Una delle cose che ho fatto è stato un concorso per un complesso turistico in Egitto, alle piramidi, dove ho dovuto recarmi e dove ho imparato a memorizzare gli angoli e la geometria dalle piramidi, iniziando a lavorare e ad inserire la geometria sacra delle piramidi in molti dei miei progetti.

Questo è stato uno dei miei obiettivi ed uno dei miei sogni.

Con questo non significa che ognuno di noi deve necessariamente andare in Egitto.

Avevo in qualche modo creato nella mia mente la convinzione che andare in Egitto mi sarebbe successo qualcosa di meraviglioso, ma è stato solo il mio percorso. 

Non sapevo come potere andare in Egitto, ma ho finito per essere attirato a rivolgermi al Corpo di Pace. La prima tappa non sarebbe stato l’Egitto ma il Nepal o lo Yemen (che ho scelto) perché era un Paese arabo sulla punta della Arabia Saudita di fronte all’Africa. 

Sono stato nello Yemen per un periodo piuttosto lungo.

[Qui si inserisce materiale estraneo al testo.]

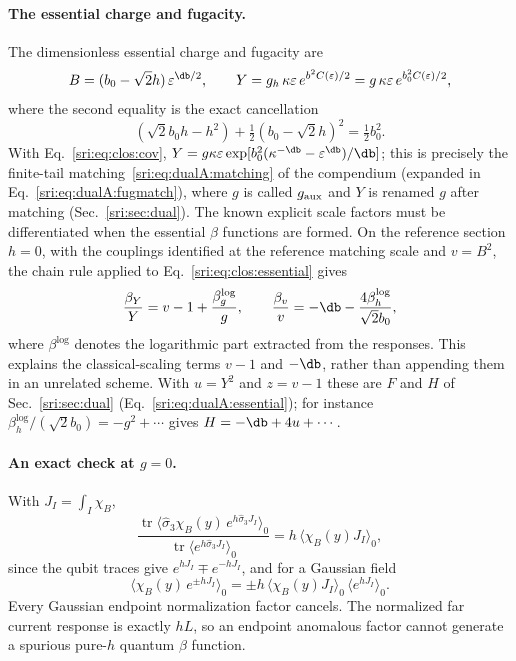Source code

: \paragraph{The essential charge and fugacity.} The dimensionless essential charge and fugacity are
\begin{equation}
 B=(b_0-\sqrt2h)\,\varepsilon^{\db/2},\qquad
 Y=g_h\,\kappa\varepsilon\,e^{b^2C(\varepsilon)/2}=g\,\kappa\varepsilon\,e^{b_0^2C(\varepsilon)/2},
 \label{sri:eq:clos:essential}
\end{equation}
where the second equality is the exact cancellation
\begin{equation}
 (\sqrt2b_0h-h^2)+\tfrac12(b_0-\sqrt2h)^2=\tfrac12b_0^2 .
 \label{sri:eq:clos:wickcancel}
\end{equation}
With Eq.~\eqref{sri:eq:clos:cov}, $Y=g\kappa\varepsilon\exp[b_0^2(\kappa^{-\db}-\varepsilon^{\db})/\db]$; this is precisely
the finite-tail matching~\eqref{sri:eq:dualA:matching} of the compendium (expanded in Eq.~\eqref{sri:eq:dualA:fugmatch}), where $g$ is called $g_{\rm aux}$ and $Y$ is
renamed $g$ after matching (Sec.~\ref{sri:sec:dual}). The known explicit scale factors must be differentiated when the essential $\beta$ functions are
formed. On the reference section $h=0$, with the couplings identified at the reference matching scale and $v=B^2$,
the chain rule applied to Eq.~\eqref{sri:eq:clos:essential} gives
\begin{equation}
 \frac{\beta_Y}{Y}=v-1+\frac{\beta_g^{\log}}{g},\qquad
 \frac{\beta_v}{v}=-\db-\frac{4\beta_h^{\log}}{\sqrt2b_0},
 \label{sri:eq:clos:classical}
\end{equation}
where $\beta^{\log}$ denotes the logarithmic part extracted from the responses. This explains the classical-scaling terms
$v-1$ and $-\db$, rather than appending them in an unrelated scheme. With $u=Y^2$ and $z=v-1$ these are $F$ and $H$ of
Sec.~\ref{sri:sec:dual} (Eq.~\eqref{sri:eq:dualA:essential}); for instance $\beta_h^{\log}/(\sqrt2b_0)=-g^2+\cdots$ gives
$H=-\db+4u+\cdots$.

\paragraph{An exact check at \texorpdfstring{$g=0$}{g=0}.} With $J_I=\int_I\chi_B$,
\begin{equation}
 \frac{\operatorname{tr}\langle\hat\sigma_3\chi_B(y)\,e^{h\hat\sigma_3J_I}\rangle_0}
 {\operatorname{tr}\langle e^{h\hat\sigma_3J_I}\rangle_0}=h\,\langle\chi_B(y)J_I\rangle_0 ,
\end{equation}
since the qubit traces give $e^{hJ_I}\mp e^{-hJ_I}$, and for a Gaussian field
\begin{equation}
 \langle\chi_B(y)\,e^{\pm hJ_I}\rangle_0=\pm h\,\langle\chi_B(y)J_I\rangle_0\,\langle e^{hJ_I}\rangle_0 .
\end{equation}
Every Gaussian endpoint normalization factor cancels. The normalized far current response is exactly $hL$, so an
endpoint anomalous factor cannot generate a spurious pure-$h$ quantum $\beta$ function.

Uno dei motivi per essere andato era che sentivo di potermi collegare fortemente con la Tradizione Sufi che è il lato mistico dell’Islam

(da Wikipedia: è la forma di ricerca mistica (da mysticos, cioè “pertinente l’iniziazione”) tipica della cultura islamica

Da coloro che ne fanno parte, cioè i sufi, viene considerata la dimensione mistica dell’islam. Secondo il parere di alcuni studiosi, il sufismo in realtà sarebbe la continuazione di una preesistente e perenne filosofia dell’esistenza, nata prima dell’islam, la cui espressione circola all’interno di questa religione

Altri sostengono invece la natura prettamente islamica del sufismo;

Titus Burckhardt, per esempio, respinge l’idea che il sufismo sia originato da fonti non-islamiche, facendo notare come non esistano elementi per ritenere che la catena di filiazione dei maestri sufi (silsila) non risalga direttamente a Maometto; e che, se il sufismo non fosse originato dall’ Islam, non ci sarebbe modo per i suoi appartenenti di appoggiarsi al simbolismo coranico durante la ricerca spirituale ed esoterica.

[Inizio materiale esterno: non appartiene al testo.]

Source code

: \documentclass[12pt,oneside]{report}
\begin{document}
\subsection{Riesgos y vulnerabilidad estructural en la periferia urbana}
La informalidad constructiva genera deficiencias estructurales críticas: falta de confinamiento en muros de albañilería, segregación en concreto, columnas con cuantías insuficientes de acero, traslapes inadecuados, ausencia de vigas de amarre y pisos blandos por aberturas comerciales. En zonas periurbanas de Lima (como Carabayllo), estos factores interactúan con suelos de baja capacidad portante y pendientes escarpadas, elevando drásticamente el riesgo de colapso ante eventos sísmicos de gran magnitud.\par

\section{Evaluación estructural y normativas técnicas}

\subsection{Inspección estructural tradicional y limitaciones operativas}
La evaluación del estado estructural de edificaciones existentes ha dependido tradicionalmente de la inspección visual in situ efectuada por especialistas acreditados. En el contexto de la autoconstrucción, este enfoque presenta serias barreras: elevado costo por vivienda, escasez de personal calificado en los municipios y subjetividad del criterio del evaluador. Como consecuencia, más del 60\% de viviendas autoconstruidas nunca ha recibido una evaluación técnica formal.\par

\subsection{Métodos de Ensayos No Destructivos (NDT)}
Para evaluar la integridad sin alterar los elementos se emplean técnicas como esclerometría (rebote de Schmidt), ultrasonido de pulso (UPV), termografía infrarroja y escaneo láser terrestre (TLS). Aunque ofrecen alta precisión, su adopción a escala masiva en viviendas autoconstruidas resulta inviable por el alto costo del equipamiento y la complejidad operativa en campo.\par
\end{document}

Sebbene non neghi del tutto influenze di elementi preislamici- che comunque non potevano essere, per una semplice questione di coerenza interna, estranei alla natura teologica dell’Islam – ridimensiona la portata che questi ebbero sul sufismo.

In definitiva, per Burckhardt il sufismo si è generato dagli insegnamenti tramandati dal Profeta)

Tradizione molto simile all’interno del cristianesimo. Ci sono sicuramente aspetti più mistici all’interno della fede cristiana che si occupano di collegarsi completamente, un po’ come fare pratiche di meditazione cercando seriamente di connettersi.

Non è stato solo la parte secolare dell’Islam ad attirarmi.  Non avevo veramente sperimentato nulla di tutto ciò, ma avevo davvero sentito il bisogno di farlo.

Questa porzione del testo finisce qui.